I hear you. You have a lot of time on your hands now that you’ve been sent home from the office (with pay … at least for now?) The paralysis of too much choice is a strange thing, but it’s real. First suggestion: Turner Classic Movies is your friend. (And you can watch it on your laptop or tablet.) Odds are high that whatever old movie they’re showing is going to be great, good, or at worst interesting. Watch it, and then create your own random path, with one requirement: The next movie (or TV show) you pick has to have at least one connection to the one you just watched. It could be a star, or a performer you enjoyed in a supporting role, or a genre, or another movie from the same year.

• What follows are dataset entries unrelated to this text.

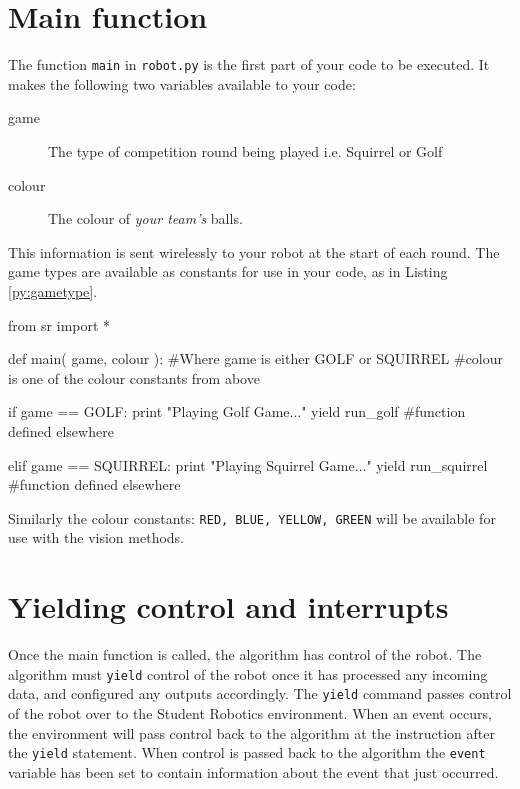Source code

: \documentclass[a4paper, 12pt]{article}
\begin{document}
\section{Main function}
The function \texttt{main} in \texttt{robot.py} is the first part of your code to be executed. It makes the following two variables available to your code:
\begin{description}
\item[game] The type of competition round being played i.e. Squirrel or Golf
\item[colour]The colour of \textit{your team's} balls.
\end{description}

This information is sent wirelessly to your robot at the start of each round. The game types are available as constants for use in your code, as in Listing \ref{py:gametype}.
\begin{python}
\begin{verbatimtab}
from sr import * 

def main( game, colour ):
    #Where game is either GOLF or SQUIRREL
    #colour is one of the colour constants from above

    if game == GOLF:
        print "Playing Golf Game..."
        yield run_golf	#function defined elsewhere

    elif game == SQUIRREL:
        print "Playing Squirrel Game..."
        yield run_squirrel  #function defined elsewhere
\end{verbatimtab}
  \caption{\label{py:gametype}} 
\end{python}

Similarly the colour constants: \texttt{RED, BLUE, YELLOW, GREEN} will be available for use with the vision methods.


\section{Yielding control and interrupts}
Once the main function is called, the algorithm has control of the robot.  The
algorithm must \texttt{yield} control of the robot once it has
processed any incoming data, and configured any outputs accordingly.
The \texttt{yield} command passes control of the robot over to the
Student Robotics environment. When an event occurs, the environment will pass
control back to the algorithm at the instruction after the \texttt{yield}
statement.  When control is passed back to the
algorithm the \texttt{event} variable has been set to contain information
about the event that just occurred.
\end{document}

Example: I recently watched B.F.’s Daughter, a peculiar but not uncompelling romantic drama with Barbara Stanwyck as a woman determined to help her husband (Van Heflin) pursue a career in … public speaking. Their great chemistry led me to another movie they made together, the 1946 noirish melodrama The Strange Love of Martha Ivers, in which I noticed the actress Lizabeth Scott, whose Wikipedia entry made me curious to check out her final movie, the 1972 film Pulp, which stars Michael Caine as a down-on-his-luck novelist and, of all people, Mickey Rooney (you can skip it; be prepared for some potholes in whatever road you build). But something about Scott at the end of her career reminded me of Sylvia Miles, which led me to Miles’s very short Oscar-nominated performance in the 1975 Raymond Chandler remake Farewell, My Lovely. From Sylvia Miles, you can go pretty much anywhere; I ended up Googling to see if Farewell’s star, Robert Mitchum, ever made a movie with Martha Ivers’s co-star, Kirk Douglas, which led me to the all-time-great noir Out of the Past. You get the idea. Use IMDb as an aid and see how long and crazily random you can make your chain: You can get from anything you watch just about anywhere else in the history of filmed entertainment in about six moves, and along the way, I guarantee that you’ll end up watching something interesting enough to make you change your plans. Happy hunting!
(Tip: All of these options are streaming, many in more than one place — Vudu, YouTube, Google Play, Prime, Netflix, etc. They’re mostly not free, but some of them cost as little as three bucks. Google the title plus “streaming†and availability is the first thing that will appear in your results.)